WHAT IS BEING ASKED:
For the word "https", return each line of the data in which it occurs.

THE DATA:
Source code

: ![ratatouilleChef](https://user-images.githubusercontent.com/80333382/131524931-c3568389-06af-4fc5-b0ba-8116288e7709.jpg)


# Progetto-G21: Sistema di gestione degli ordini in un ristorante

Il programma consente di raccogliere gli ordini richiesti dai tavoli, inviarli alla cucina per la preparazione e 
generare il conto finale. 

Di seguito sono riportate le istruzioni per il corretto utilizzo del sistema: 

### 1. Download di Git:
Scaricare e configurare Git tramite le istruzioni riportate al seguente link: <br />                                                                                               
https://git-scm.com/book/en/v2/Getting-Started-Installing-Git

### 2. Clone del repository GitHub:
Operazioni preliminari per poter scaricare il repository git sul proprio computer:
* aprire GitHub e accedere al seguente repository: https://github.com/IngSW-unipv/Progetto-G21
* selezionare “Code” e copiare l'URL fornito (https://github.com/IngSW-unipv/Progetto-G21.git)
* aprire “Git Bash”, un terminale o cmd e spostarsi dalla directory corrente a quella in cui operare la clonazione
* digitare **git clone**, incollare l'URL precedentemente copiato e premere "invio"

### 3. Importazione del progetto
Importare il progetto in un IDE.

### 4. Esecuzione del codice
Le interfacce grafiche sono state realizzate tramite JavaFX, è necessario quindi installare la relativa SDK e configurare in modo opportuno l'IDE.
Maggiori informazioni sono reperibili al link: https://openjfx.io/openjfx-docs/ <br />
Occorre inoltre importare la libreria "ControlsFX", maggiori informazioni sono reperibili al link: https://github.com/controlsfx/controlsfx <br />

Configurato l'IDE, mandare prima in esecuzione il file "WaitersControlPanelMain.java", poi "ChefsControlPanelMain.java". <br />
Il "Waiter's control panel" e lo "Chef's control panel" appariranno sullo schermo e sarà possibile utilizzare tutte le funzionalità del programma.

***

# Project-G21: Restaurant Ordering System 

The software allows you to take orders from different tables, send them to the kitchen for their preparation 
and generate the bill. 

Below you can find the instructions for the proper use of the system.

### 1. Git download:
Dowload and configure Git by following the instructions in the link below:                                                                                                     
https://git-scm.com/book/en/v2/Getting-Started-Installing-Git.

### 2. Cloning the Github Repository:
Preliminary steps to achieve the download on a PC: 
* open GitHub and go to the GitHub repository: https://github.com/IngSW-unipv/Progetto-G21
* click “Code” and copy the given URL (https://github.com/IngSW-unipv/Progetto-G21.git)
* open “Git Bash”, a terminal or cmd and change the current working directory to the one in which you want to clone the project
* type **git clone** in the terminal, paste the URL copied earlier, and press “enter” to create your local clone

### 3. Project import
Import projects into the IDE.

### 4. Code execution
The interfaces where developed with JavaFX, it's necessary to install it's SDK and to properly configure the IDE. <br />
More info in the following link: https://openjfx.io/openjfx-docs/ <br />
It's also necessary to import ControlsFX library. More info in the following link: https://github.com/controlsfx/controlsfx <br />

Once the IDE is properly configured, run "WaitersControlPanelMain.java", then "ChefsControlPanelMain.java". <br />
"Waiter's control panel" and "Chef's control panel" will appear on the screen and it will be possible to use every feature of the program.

WRITTEN ANSWER:
: ![ratatouilleChef](https://user-images.githubusercontent.com/80333382/131524931-c3568389-06af-4fc5-b0ba-8116288e7709.jpg)
https://git-scm.com/book/en/v2/Getting-Started-Installing-Git
* aprire GitHub e accedere al seguente repository: https://github.com/IngSW-unipv/Progetto-G21
* selezionare “Code” e copiare l'URL fornito (https://github.com/IngSW-unipv/Progetto-G21.git)
Maggiori informazioni sono reperibili al link: https://openjfx.io/openjfx-docs/ <br />
Occorre inoltre importare la libreria "ControlsFX", maggiori informazioni sono reperibili al link: https://github.com/controlsfx/controlsfx <br />
https://git-scm.com/book/en/v2/Getting-Started-Installing-Git.
* open GitHub and go to the GitHub repository: https://github.com/IngSW-unipv/Progetto-G21
* click “Code” and copy the given URL (https://github.com/IngSW-unipv/Progetto-G21.git)
More info in the following link: https://openjfx.io/openjfx-docs/ <br />
It's also necessary to import ControlsFX library. More info in the following link: https://github.com/controlsfx/controlsfx <br />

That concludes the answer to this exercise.